Second. Clothing and Housing of Prehistoric Man.
Nothing is more surprising to the student of antiquity than to find at what seems the very beginning of civilisation such monuments as the Pyramids and the great sculptures of Egypt and Mesopotamia. But a moment’s reflection makes it clear that man must have learned to house himself, as well as to clothe himself, before he can have started on that tour of conquest of the world which was so far advanced before the dawn of history. Doubtless the original home of man must have been in a tropical or subtropical climate, and he cannot well have left these pampering regions until he had made a considerable development, almost the first step of which required that he should gain the means of protecting himself from the cold. The idea of such protection once acquired, its elaboration was but a question of time. It is amazing to observe how closely, both as regards attire and building, man had approximated to the modern standards at the time when he first produced monumental or other records that have come down to us.
Third. The Use of Fire.
Quite as fundamental as the matter of housing and clothing, and even more marvellous, considered as an invention, was the recognition of the uses of fire, and the development of the methods of producing fire at will. It is conceivable that some individual man at a relatively early stage of human progress developed and elaborated this idea, becoming the actual inventor of fire as applied to human uses. If such was really the case, no greater inventor ever lived. But the wildest flight of speculative imagination does not suffice to suggest where or when this man may have lived. It cannot well be doubted, however, that the use of fire must have been well known to the earliest generations of men that attempted to wander far from the tropics. Clothed, housed, and provided with fire, man was able to undertake the conquest of all regions, but without fire he dare not have braved the winters even of the middle latitudes, to say nothing of Arctic regions.

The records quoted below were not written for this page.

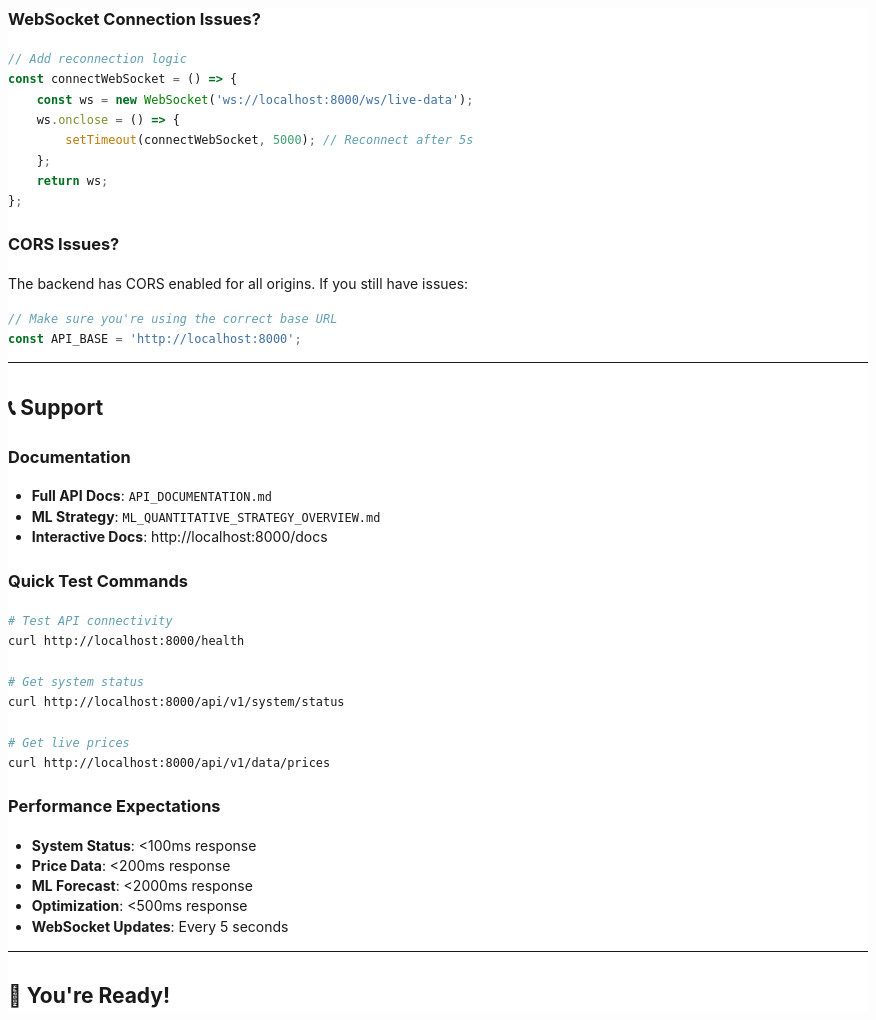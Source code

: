 ### WebSocket Connection Issues?
```javascript
// Add reconnection logic
const connectWebSocket = () => {
    const ws = new WebSocket('ws://localhost:8000/ws/live-data');
    ws.onclose = () => {
        setTimeout(connectWebSocket, 5000); // Reconnect after 5s
    };
    return ws;
};
```

### CORS Issues?
The backend has CORS enabled for all origins. If you still have issues:
```javascript
// Make sure you're using the correct base URL
const API_BASE = 'http://localhost:8000';
```

---

## 📞 Support

### Documentation
- **Full API Docs**: `API_DOCUMENTATION.md`
- **ML Strategy**: `ML_QUANTITATIVE_STRATEGY_OVERVIEW.md`
- **Interactive Docs**: http://localhost:8000/docs

### Quick Test Commands
```bash
# Test API connectivity
curl http://localhost:8000/health

# Get system status
curl http://localhost:8000/api/v1/system/status

# Get live prices
curl http://localhost:8000/api/v1/data/prices
```

### Performance Expectations
- **System Status**: <100ms response
- **Price Data**: <200ms response  
- **ML Forecast**: <2000ms response
- **Optimization**: <500ms response
- **WebSocket Updates**: Every 5 seconds

---

## 🎉 You're Ready!
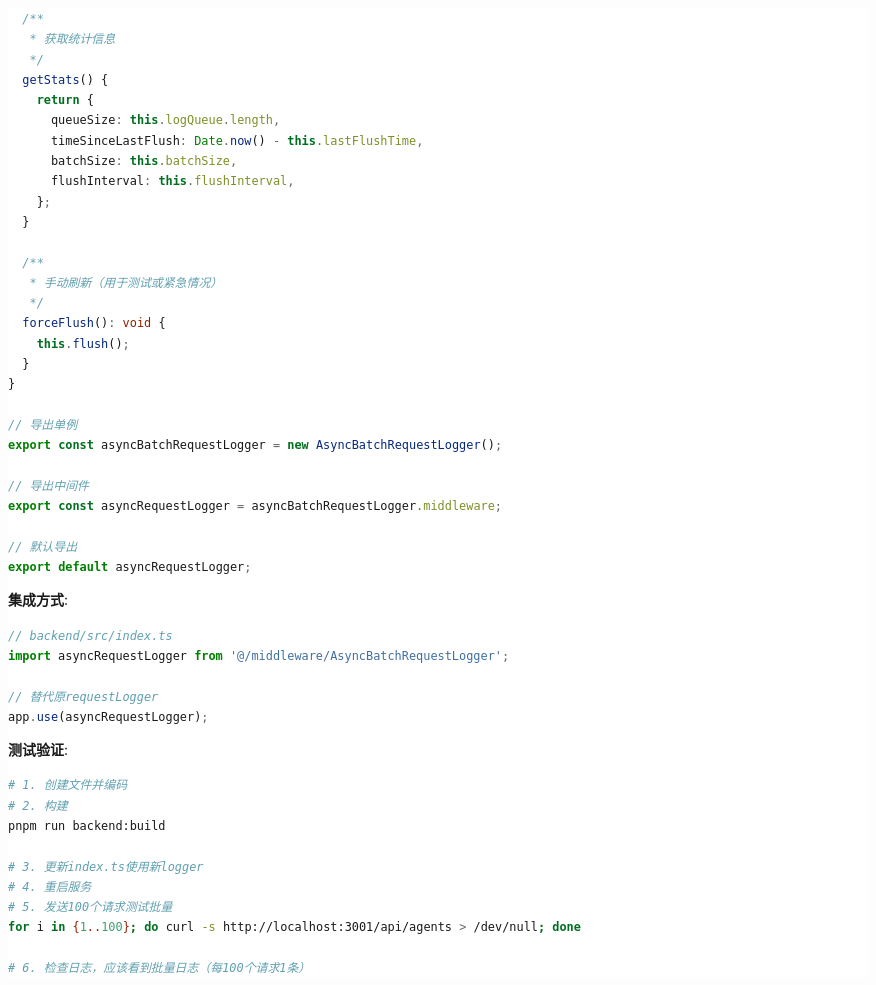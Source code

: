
 ```typescript
  /**
   * 获取统计信息
   */
  getStats() {
    return {
      queueSize: this.logQueue.length,
      timeSinceLastFlush: Date.now() - this.lastFlushTime,
      batchSize: this.batchSize,
      flushInterval: this.flushInterval,
    };
  }

  /**
   * 手动刷新（用于测试或紧急情况）
   */
  forceFlush(): void {
    this.flush();
  }
}

// 导出单例
export const asyncBatchRequestLogger = new AsyncBatchRequestLogger();

// 导出中间件
export const asyncRequestLogger = asyncBatchRequestLogger.middleware;

// 默认导出
export default asyncRequestLogger;
```

**集成方式**:
```typescript
// backend/src/index.ts
import asyncRequestLogger from '@/middleware/AsyncBatchRequestLogger';

// 替代原requestLogger
app.use(asyncRequestLogger);
```

**测试验证**:
```bash
# 1. 创建文件并编码
# 2. 构建
pnpm run backend:build

# 3. 更新index.ts使用新logger
# 4. 重启服务
# 5. 发送100个请求测试批量
for i in {1..100}; do curl -s http://localhost:3001/api/agents > /dev/null; done

# 6. 检查日志，应该看到批量日志（每100个请求1条）
```
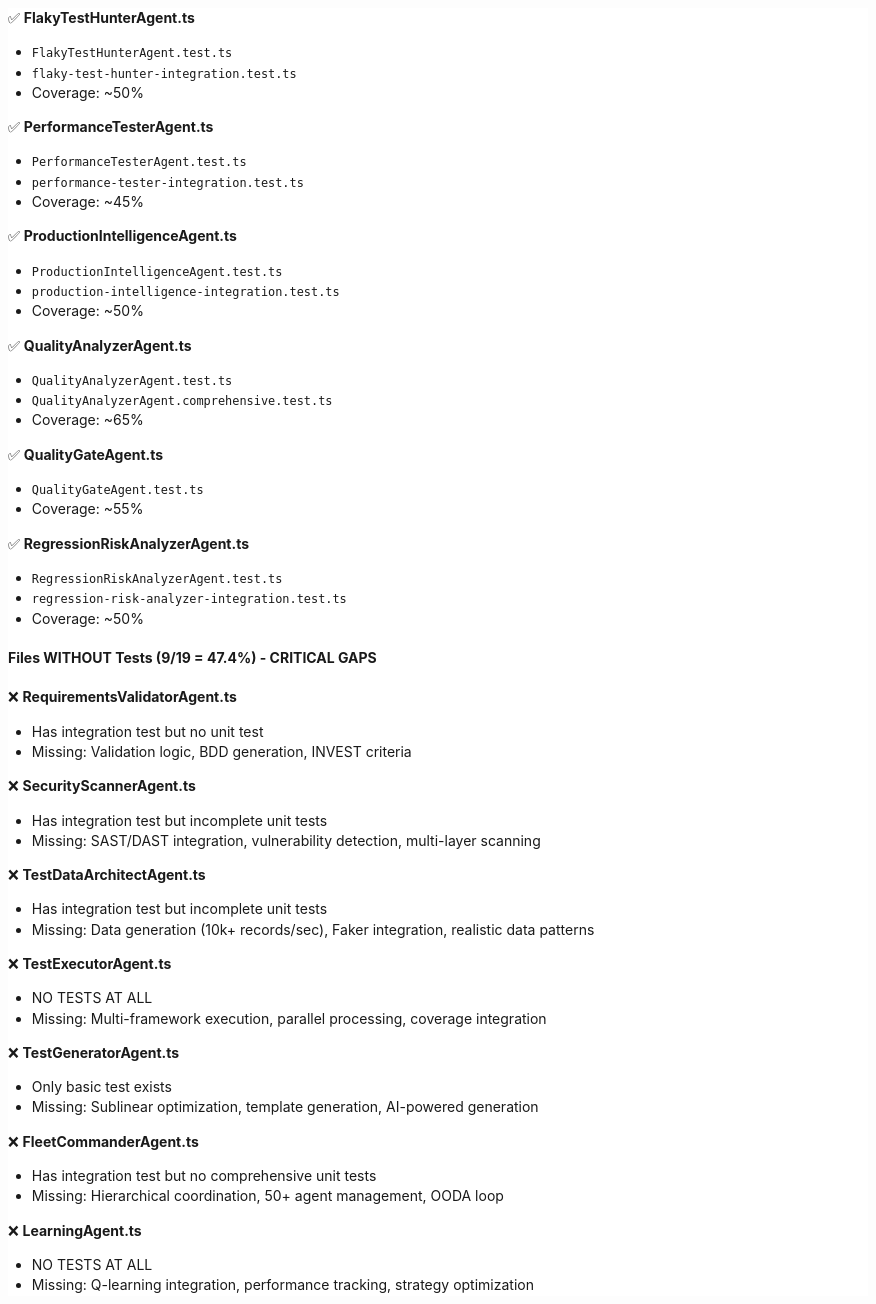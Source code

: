 ✅ **FlakyTestHunterAgent.ts**
- `FlakyTestHunterAgent.test.ts`
- `flaky-test-hunter-integration.test.ts`
- Coverage: ~50%

✅ **PerformanceTesterAgent.ts**
- `PerformanceTesterAgent.test.ts`
- `performance-tester-integration.test.ts`
- Coverage: ~45%

✅ **ProductionIntelligenceAgent.ts**
- `ProductionIntelligenceAgent.test.ts`
- `production-intelligence-integration.test.ts`
- Coverage: ~50%

✅ **QualityAnalyzerAgent.ts**
- `QualityAnalyzerAgent.test.ts`
- `QualityAnalyzerAgent.comprehensive.test.ts`
- Coverage: ~65%

✅ **QualityGateAgent.ts**
- `QualityGateAgent.test.ts`
- Coverage: ~55%

✅ **RegressionRiskAnalyzerAgent.ts**
- `RegressionRiskAnalyzerAgent.test.ts`
- `regression-risk-analyzer-integration.test.ts`
- Coverage: ~50%

#### Files WITHOUT Tests (9/19 = 47.4%) - CRITICAL GAPS

❌ **RequirementsValidatorAgent.ts**
- Has integration test but no unit test
- Missing: Validation logic, BDD generation, INVEST criteria

❌ **SecurityScannerAgent.ts**
- Has integration test but incomplete unit tests
- Missing: SAST/DAST integration, vulnerability detection, multi-layer scanning

❌ **TestDataArchitectAgent.ts**
- Has integration test but incomplete unit tests
- Missing: Data generation (10k+ records/sec), Faker integration, realistic data patterns

❌ **TestExecutorAgent.ts**
- NO TESTS AT ALL
- Missing: Multi-framework execution, parallel processing, coverage integration

❌ **TestGeneratorAgent.ts**
- Only basic test exists
- Missing: Sublinear optimization, template generation, AI-powered generation

❌ **FleetCommanderAgent.ts**
- Has integration test but no comprehensive unit tests
- Missing: Hierarchical coordination, 50+ agent management, OODA loop

❌ **LearningAgent.ts**
- NO TESTS AT ALL
- Missing: Q-learning integration, performance tracking, strategy optimization
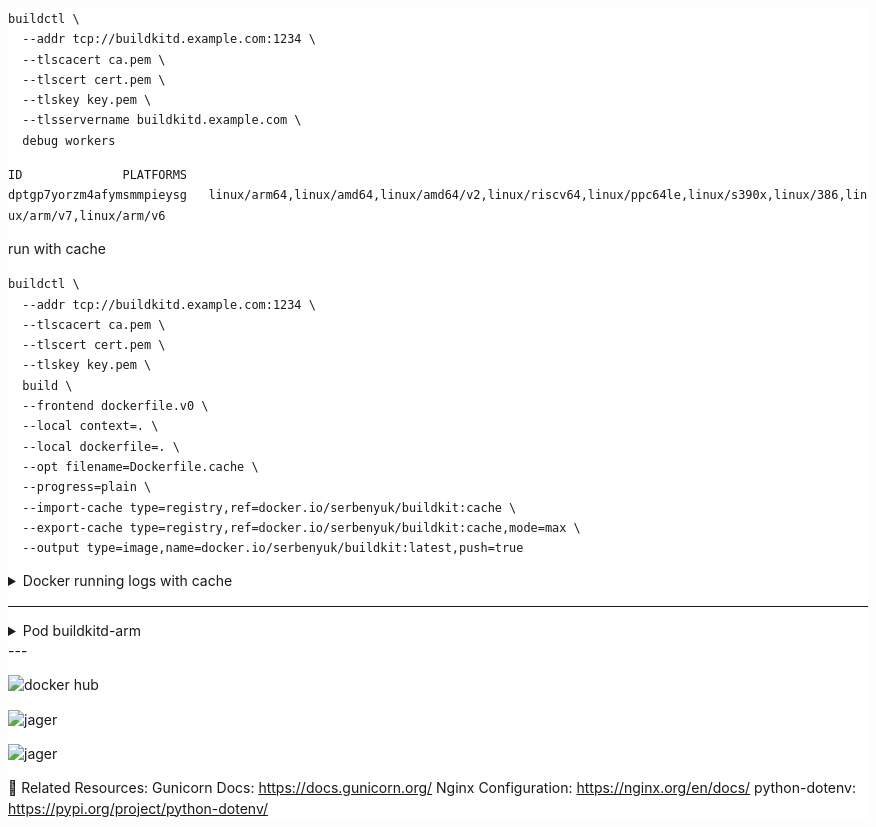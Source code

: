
 ```shell
buildctl \
  --addr tcp://buildkitd.example.com:1234 \
  --tlscacert ca.pem \
  --tlscert cert.pem \
  --tlskey key.pem \
  --tlsservername buildkitd.example.com \
  debug workers
```

```shell
ID				PLATFORMS
dptgp7yorzm4afymsmmpieysg	linux/arm64,linux/amd64,linux/amd64/v2,linux/riscv64,linux/ppc64le,linux/s390x,linux/386,linux/arm/v7,linux/arm/v6
```

run with cache

```shell
buildctl \
  --addr tcp://buildkitd.example.com:1234 \
  --tlscacert ca.pem \
  --tlscert cert.pem \
  --tlskey key.pem \
  build \
  --frontend dockerfile.v0 \
  --local context=. \
  --local dockerfile=. \
  --opt filename=Dockerfile.cache \
  --progress=plain \
  --import-cache type=registry,ref=docker.io/serbenyuk/buildkit:cache \
  --export-cache type=registry,ref=docker.io/serbenyuk/buildkit:cache,mode=max \
  --output type=image,name=docker.io/serbenyuk/buildkit:latest,push=true
```


<details><summary>Docker running logs with cache</summary></details>

---

<details><summary>Pod buildkitd-arm</summary></details>
---

![docker hub](/images/1.png)

![jager](/images/2.png)

![jager](/images/3.png)



🔗 Related Resources:
Gunicorn Docs: https://docs.gunicorn.org/
Nginx Configuration: https://nginx.org/en/docs/
python-dotenv: https://pypi.org/project/python-dotenv/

No doubt the earliest method of producing fire practically employed was by friction of dry sticks, much after the manner still in use among certain savage tribes. Obviously the flint and steel, which for so many thousands of years was to be the sole practical means of producing fire among the civilised races, could not have come into vogue until the age of iron. The lucifer match, which was finally to banish flint and steel, was an invention of the nineteenth century.